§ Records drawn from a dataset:
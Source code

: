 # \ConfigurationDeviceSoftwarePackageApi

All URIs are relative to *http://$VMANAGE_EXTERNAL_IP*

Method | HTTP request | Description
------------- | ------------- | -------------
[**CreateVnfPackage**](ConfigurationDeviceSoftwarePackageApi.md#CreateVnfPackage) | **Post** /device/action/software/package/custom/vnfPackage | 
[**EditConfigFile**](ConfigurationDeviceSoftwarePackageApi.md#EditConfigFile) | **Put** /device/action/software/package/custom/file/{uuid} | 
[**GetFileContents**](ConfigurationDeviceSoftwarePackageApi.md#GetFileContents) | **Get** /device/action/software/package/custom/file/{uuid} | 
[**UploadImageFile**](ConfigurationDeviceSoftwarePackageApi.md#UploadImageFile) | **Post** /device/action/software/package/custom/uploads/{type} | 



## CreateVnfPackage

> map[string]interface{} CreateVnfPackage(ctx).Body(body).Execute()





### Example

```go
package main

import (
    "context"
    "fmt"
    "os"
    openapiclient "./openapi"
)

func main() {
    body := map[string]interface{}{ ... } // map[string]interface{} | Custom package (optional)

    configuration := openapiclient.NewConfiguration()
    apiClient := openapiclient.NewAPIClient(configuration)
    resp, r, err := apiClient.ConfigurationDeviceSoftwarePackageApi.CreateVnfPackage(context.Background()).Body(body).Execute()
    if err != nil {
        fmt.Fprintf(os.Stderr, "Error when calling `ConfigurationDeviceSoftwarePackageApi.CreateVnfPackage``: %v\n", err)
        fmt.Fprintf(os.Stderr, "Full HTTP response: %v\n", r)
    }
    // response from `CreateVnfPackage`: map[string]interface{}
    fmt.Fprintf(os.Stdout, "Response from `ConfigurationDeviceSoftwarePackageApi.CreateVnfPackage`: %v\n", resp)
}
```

§ TASK ITEM: State the number of lines in the records that hold the string "interface", and add nothing.

§ ANSWER TO THE EXERCISE: 3